Cancer patients in the country are anxious and angry as the only functioning radiotherapy machine out of the seven in the nation’s tertiary hospitals has broken down.

A radiotherapy machine is the device most commonly used for external beam radiation treatments for patients with cancer.

Patients who had travelled from Gombe State to the Lagos University Teaching Hospital, Idi-Araba, on Tuesday told our correspondent that they had been turned back by three other tertiary hospitals where the cancer treatment machine had broken down.

One of them, who said he was diagnosed with cancer of the bone, said he could no longer tolerate the pain and might have to travel abroad, where he could continue with his treatment.

He said, “I was diagnosed at the teaching hospital in Sokoto State, but I was referred to Gombe for radiotherapy sessions when the one in my state stopped working. I got to Gombe, their machine had broken down too. I was referred to the UCH in Ibadan, theirs was also not working.

“I came to LUTH on Monday, they had said their machine was faulty. They told us they were working on it but for how long will we continue to wait?”

Another chest cancer patient said she had also been to the UCH in Ibadan, but was told to come to LUTH, as their machine was undergoing some repairs.

She told our correspondent that she was planning to check with Eko Hospital, Ikeja, the only private hospital with a radiotherapy machine in Lagos.

A source who spoke to our correspondent at LUTH confirmed that the machine broke down last week, however, the hospital’s management had contacted the suppliers to help fix the faulty equipment.

When contacted, the Chairman, National Programme on Cancer Management, Prof. Abayomi Durosimi-Etti, who confirmed the situation said there was a need to upgrade many of the machines as most of them were old and obsolete.

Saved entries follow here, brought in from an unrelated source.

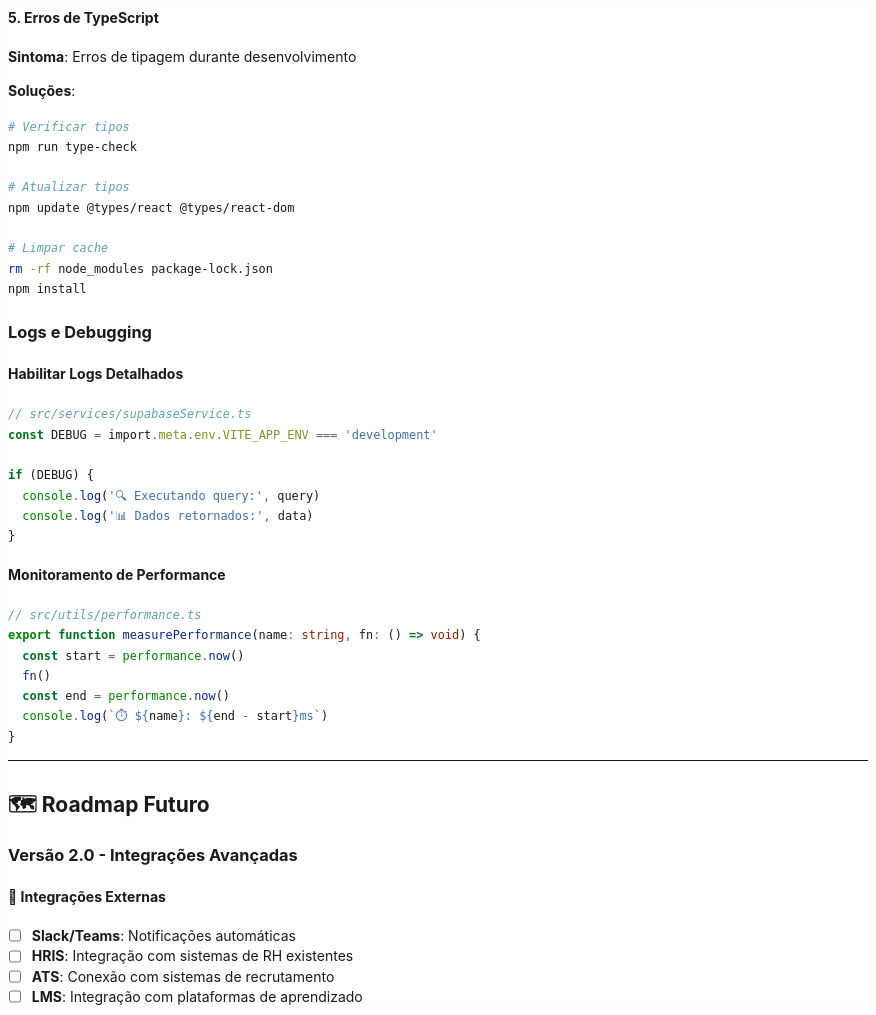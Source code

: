 #### 5. Erros de TypeScript

**Sintoma**: Erros de tipagem durante desenvolvimento

**Soluções**:
```bash
# Verificar tipos
npm run type-check

# Atualizar tipos
npm update @types/react @types/react-dom

# Limpar cache
rm -rf node_modules package-lock.json
npm install
```

### Logs e Debugging

#### Habilitar Logs Detalhados
```typescript
// src/services/supabaseService.ts
const DEBUG = import.meta.env.VITE_APP_ENV === 'development'

if (DEBUG) {
  console.log('🔍 Executando query:', query)
  console.log('📊 Dados retornados:', data)
}
```

#### Monitoramento de Performance
```typescript
// src/utils/performance.ts
export function measurePerformance(name: string, fn: () => void) {
  const start = performance.now()
  fn()
  const end = performance.now()
  console.log(`⏱️ ${name}: ${end - start}ms`)
}
```

---

## 🗺️ Roadmap Futuro

### Versão 2.0 - Integrações Avançadas

#### 🔗 Integrações Externas
- [ ] **Slack/Teams**: Notificações automáticas
- [ ] **HRIS**: Integração com sistemas de RH existentes
- [ ] **ATS**: Conexão com sistemas de recrutamento
- [ ] **LMS**: Integração com plataformas de aprendizado
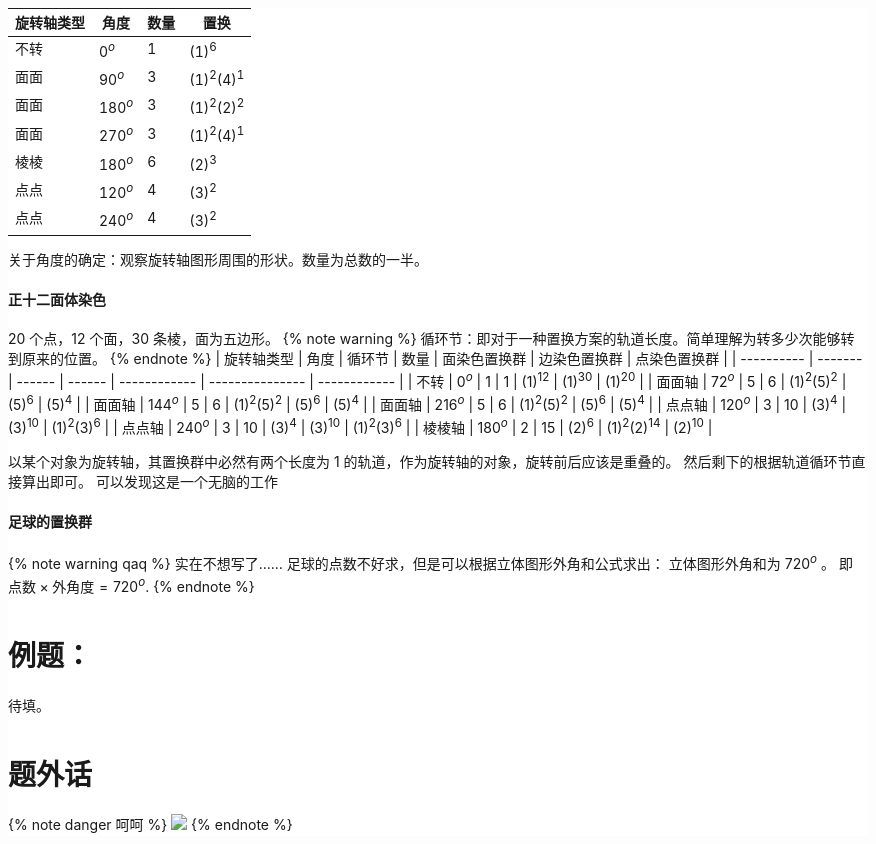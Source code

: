 | 旋转轴类型 | 角度    | 数量 | 置换          |
| ---------- | ------- | ---- | ------------- |
| 不转       | $0^o$   | 1    | $(1)^6$       |
| 面面       | $90^o$  | 3    | $(1)^2(4)^1$  |
| 面面       | $180^o$ | 3    | $(1)^2(2)^2$  |
| 面面       | $270^o$ | 3    | $(1)^2 (4)^1$ |
| 棱棱       | $180^o$ | 6    | $(2)^3$       |
| 点点       | $120^o$ | 4    | $(3)^2$       |
| 点点       | $240^o$ | 4    | $(3)^2$       |

关于角度的确定：观察旋转轴图形周围的形状。数量为总数的一半。

#### 正十二面体染色
$20$ 个点，$12$ 个面，$30$ 条棱，面为五边形。
{% note warning %}
循环节：即对于一种置换方案的轨道长度。简单理解为转多少次能够转到原来的位置。
{% endnote %}
| 旋转轴类型 | 角度    | 循环节 | 数量 | 面染色置换群 | 边染色置换群    | 点染色置换群 |
| ---------- | ------- | ------ | ------ | ------------ | --------------- | ------------ |
| 不转       | $0^o$   | 1      | 1      | $(1)^{12}$   | $(1)^{30}$      | $(1)^{20}$   |
| 面面轴     | $72^o$  | 5      | 6      | $(1)^2(5)^2$ | $(5)^6$         | $(5)^4$      |
| 面面轴     | $144^o$ | 5      | 6      | $(1)^2(5)^2$ | $(5)^6$         | $(5)^4$      |
| 面面轴     | $216^o$ | 5      | 6      | $(1)^2(5)^2$ | $(5)^6$         | $(5)^4$      |
| 点点轴     | $120^o$ | 3      | 10      | $(3)^4$      | $(3)^{10}$      | $(1)^2(3)^6$ |
| 点点轴     | $240^o$ | 3      | 10      | $(3)^4$      | $(3)^{10}$      | $(1)^2(3)^6$ |
| 棱棱轴     | $180^o$ | 2      | 15      | $(2)^6$      | $(1)^2(2)^{14}$ | $(2)^{10}$   |

以某个对象为旋转轴，其置换群中必然有两个长度为 $1$ 的轨道，作为旋转轴的对象，旋转前后应该是重叠的。
然后剩下的根据轨道循环节直接算出即可。 可以发现这是一个无脑的工作

#### 足球的置换群
{% note warning qaq %}
实在不想写了……
足球的点数不好求，但是可以根据立体图形外角和公式求出：
立体图形外角和为 $720^o$ 。 即 $\text{点数} \times \text{外角度} = 720^o$.
{% endnote %}


# 例题：
待填。

# 题外话
{% note danger 呵呵 %}
![](/post_images/qun_3.png)
{% endnote %}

He, however, said they were waiting on the Minister of Health, Prof. Isaac Adewole, to carry out repairs on the faulty machines.

He said, “The problem is that those machines were old and then we have this erratic power supply and third, the humidity and dust is not helping. This is because they require certain conditions to get them to operate optimally.

“I know that the Federal Government and the minister are doing a lot to get round the problem. At the moment, patients go abroad and I am ashamed of this situation.”

“We expect that the one in LUTH will be back hopefully this week. It is just a minor problem which I know the management has got arrangement to get someone to fix. It’s the vacuum pump that is faulty.

“But we must address the problem because if the one in LUTH starts working, it can just go off since every cancer patient in Nigeria will come there now.”